Negara merupakan salah satu subjek hukum internasional yang diakui, peran negara sebagai subjek hukum internasional yaitu untuk menjaga eksistensinya. Pada era globalisasi ini, negara dituntut untuk turut serta dalam kerja sama internasional misalnya kerja sama di bidang politik, ekonomi, teknologi, Kesehatan dan masih banyak kerja sama antar negara lainya. Kerja sama antar negara dilakukan dengan cara pendekatan dengan negara lain, pedekatan antar negara itu bisa disebut juga dengan hubungan diplomasi. Hubungan diplomatik tersebut selanjutnya di atur secara jelas dalam konvensi Wina 1961 mengenai Hubungan Diplomatik (Vienna Convention on Diplomatic Relations 1961).

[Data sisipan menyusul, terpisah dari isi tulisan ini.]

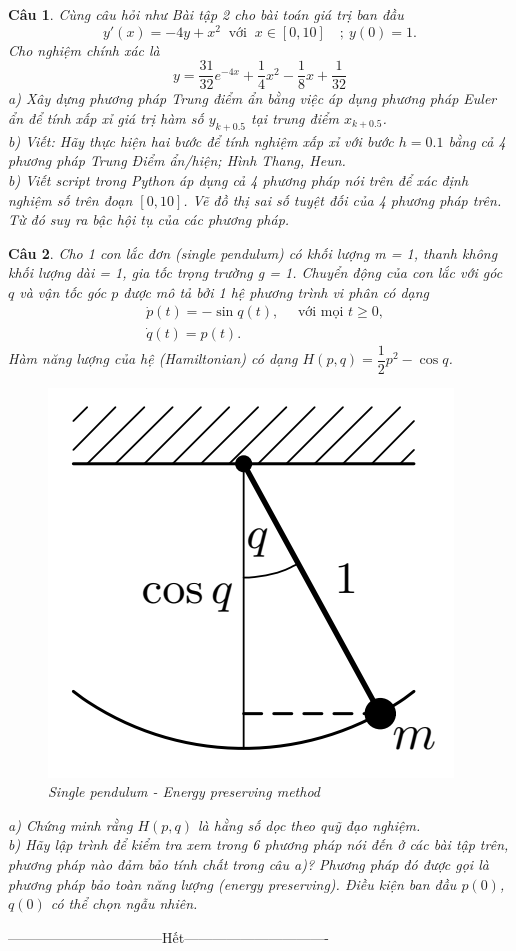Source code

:\documentclass[11pt]{article}
\newtheorem{bt}{Câu}
\begin{document}
\begin{bt}
Cùng câu hỏi như Bài tập 2 cho bài toán giá trị ban đầu
\begin{equation*}
y'(x) = - 4y + x^2  \ \mbox{ với } \ x \in [0,10] \quad ; \  y(0) = 1. 
\end{equation*}
%
Cho nghiệm chính xác là 
%
\[
y = \dfrac{31}{32} e^{-4x} + \dfrac{1}{4} x^2 - \dfrac{1}{8} x + \dfrac{1}{32}
\]
%
a) Xây dựng phương pháp Trung điểm ẩn bằng việc áp dụng phương pháp Euler ẩn để tính xấp xỉ giá trị hàm số $y_{k+0.5}$ tại trung điểm $x_{k+0.5}$. \\
b) Viết: Hãy thực hiện hai bước để tính nghiệm xấp xỉ với bước $h = 0.1$ bằng cả 4 phương pháp Trung Điểm ẩn/hiện; Hình Thang, Heun. \\
b) Viết script trong Python áp dụng cả 4 phương pháp nói trên để xác định nghiệm số trên đoạn $[0,10]$. Vẽ đồ thị sai số tuyệt đối của 4 phương pháp trên.
Từ đó suy ra bậc hội tụ của các phương pháp.
\end{bt}




\begin{bt} Cho 1 con lắc đơn (single pendulum) có khối lượng m = 1, thanh không khối lượng dài = 1, gia tốc trọng trường g = 1. 
Chuyển động của con lắc với góc $q$ và vận tốc góc $p$ được mô tả bởi 1 hệ phương trình vi phân có dạng 
\begin{align*}
	& \dot{p}(t) = - \sin q(t), \quad \mbox{ với mọi } t\geq 0, \\
	&  \dot{q}(t) = p(t).
\end{align*}
%
Hàm năng lượng của hệ (Hamiltonian) có dạng $H(p,q) = \dfrac{1}{2} p^2 - \cos q$.
%
\begin{figure}[!h]
	\centering
	\includegraphics[width=0.3\linewidth]{Figures/pendulum}
	\caption{Single pendulum - Energy preserving method}
	\label{fig:pendulum}
\end{figure}
%

\noindent a) Chứng minh rằng $H(p,q)$ là hằng số dọc theo quỹ đạo nghiệm. \\
b) Hãy lập trình để kiểm tra xem trong 6 phương pháp nói đến ở các bài tập trên, phương pháp nào đảm bảo tính chất trong câu a)? Phương pháp đó được gọi là phương pháp bảo toàn năng lượng (energy preserving). Điều kiện ban đầu $p(0)$, $q(0)$ có thể chọn ngẫu nhiên.
\end{bt}

\centerline{———————————Hết——————————-}
\end{document}
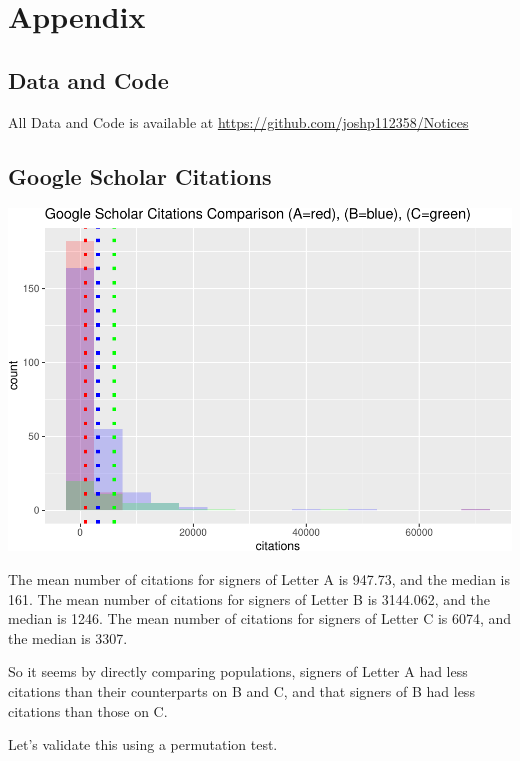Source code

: \documentclass[]{article}
\begin{document}
\hypertarget{appendix}{%
\section{Appendix}\label{appendix}}

\hypertarget{data-and-code}{%
\subsection{Data and Code}\label{data-and-code}}

All Data and Code is available at
\url{https://github.com/joshp112358/Notices}

\hypertarget{google-scholar-citations}{%
\subsection{Google Scholar Citations}\label{google-scholar-citations}}

\includegraphics{final_files/figure-latex/unnamed-chunk-56-1.pdf}

The mean number of citations for signers of Letter A is 947.73, and the
median is 161. The mean number of citations for signers of Letter B is
3144.062, and the median is 1246. The mean number of citations for
signers of Letter C is 6074, and the median is 3307.

So it seems by directly comparing populations, signers of Letter A had
less citations than their counterparts on B and C, and that signers of B
had less citations than those on C.

Let's validate this using a permutation test.
\end{document}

Untuk membuka hubungan antar negara terdapat pada pasal 2 Konvensi Wina 1961 yang berbunyi, "The Establishment of diplomatic relations between states, and of permanent diplomatic missions, take place by mutual consent." yang dapat diartikan bahwa pembukaan hubungan diplomatik antara negara-negara dan pembukan perwakilan diplomatik tetap dilakukan atas dasar kesepakatan bersama secara timbal balik, lewat jalur diplomatik ini hubungan komunikasi yang dilakukan antara negara lebih mudah dan lancar, Untuk menjamin kelancaran tugas dari para perwakilan diplomatik, mereka diberikan hak-hak khusus. Hak-hak tersebut adalah Hak Kekebalan (immunity) dan Hak Keistimewaan (privileges).Tetapi, pada pratiknya banyak penjabat penjabat diplomat yang menyalagunakan hak-hak tersebut.
Contohnya pada bulan maret 2015 pejabat diplomatik Korea Utara (Sekretaris I) untuk Bangladesh, Son Young Nam, ditangkap di bandara Dhaka dengan kasus penyelundupan emas 27 kg. Pada saat itu Son Young Nam terbang ke Singapura, saat sampai dibandara singapure Son Young Nam di periksa oleh petugas bandara, tetapi Son Young Nam tidak mau untuk diperiksa lalu Son young Nam menunjukan red passport dengan dalih agar tidak di periksa oleh petugas bandara. Pada akhirnya Son Young Nam berhasil di periksa oleh petugas bandara setelah beberapa lama berdebat dengan petugas, dan benar terbukti Son Young Nam membawa Emas seberat 27 kg.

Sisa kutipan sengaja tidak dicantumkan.